**What to produce:** Below are the entries to work from; restate word for word the portion that opens with the line containing "compressive hydrostatic stress" and closes with the line containing "stress intensity factor", keeping both.

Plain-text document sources
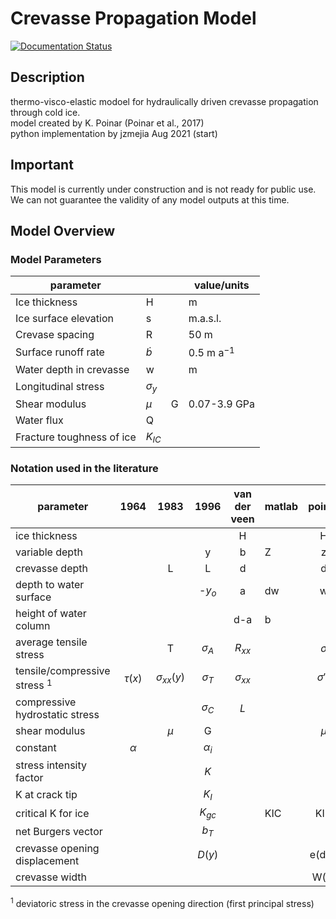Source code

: # Crevasse Propagation Model
[![Documentation Status](https://readthedocs.org/projects/crevasse-propagation/badge/?version=latest)](https://crevasse-propagation.readthedocs.io/en/latest/?badge=latest)



## Description
thermo-visco-elastic modoel for hydraulically driven crevasse propagation through cold ice.  
model created by K. Poinar (Poinar et al., 2017)  
python implementation by jzmejia Aug 2021 (start)


## Important
This model is currently under construction and is not ready for public use.  We can not guarantee the validity of any model outputs at this time.





## Model Overview


### Model Parameters  

| parameter                 |               |     | value/units    |
| ------------------------- | ------------- | --- | -------------- |
| Ice thickness             | H             |     | m              |
| Ice surface elevation     | s             |     | m.a.s.l.       |
| Crevase spacing           | R             |     | 50 m           |
| Surface runoff rate       | $\dot b$      |     | 0.5 m a$^{-1}$ |
| Water depth in crevasse   | w             |     | m              |
| Longitudinal stress       | $\sigma _{y}$ |     |                |
| Shear modulus             | $\mu$         | G   | 0.07-3.9 GPa   |
| Water flux                | Q             |     |                |
| Fracture toughness of ice | $K_{IC}$      |     |                |




### Notation used in the literature

| parameter                       |    1964    |       1983        |    1996     | van der veen  | matlab |   poinar    |
| ------------------------------- | :--------: | :---------------: | :---------: | :-----------: | ------ | :---------: |
| ice thickness                   |            |                   |             |       H       |        |      H      |
| variable depth                  |            |                   |      y      |       b       | Z      |      z      |
| crevasse depth                  |            |         L         |      L      |       d       |        |      d      |
| depth to water surface          |            |                   |   -$y_o$    |       a       | dw     |      w      |
| height of water column          |            |                   |             |      d-a      | b      |             |
| average tensile stress          |            |         T         | $\sigma _A$ |   $R_{xx}$    |        |  $\sigma$   |
| tensile/compressive stress $^1$ | $\tau (x)$ | $\sigma _{xx}(y)$ | $\sigma _T$ | $\sigma_{xx}$ |        | $\sigma'_y$ |
| compressive hydrostatic stress  |            |                   | $\sigma_C$  |      $L$      |        |
| shear modulus                   |            |       $\mu$       |      G      |               |        |    $\mu$    |
| constant                        |  $\alpha$  |                   | $\alpha _i$ |               |        |
| stress intensity factor         |            |                   |     $K$     |               |        |
| K at crack tip                  |            |                   |    $K_I$    |               |        |
| critical K for ice              |            |                   |  $K_{gc}$   |               | KIC    |     KIC     |
| net Burgers vector              |            |                   |    $b_T$    |               |        |
| crevasse opening displacement   |            |                   |   $D(y)$    |               |        |   e(d,z)    |
| crevasse width                  |            |                   |             |               |        |    W(z)     |


$^1$ deviatoric stress in the crevasse opening direction (first principal stress)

**Response to this exercise:**
| compressive hydrostatic stress  |            |                   | $\sigma_C$  |      $L$      |        |
| shear modulus                   |            |       $\mu$       |      G      |               |        |    $\mu$    |
| constant                        |  $\alpha$  |                   | $\alpha _i$ |               |        |
| stress intensity factor         |            |                   |     $K$     |               |        |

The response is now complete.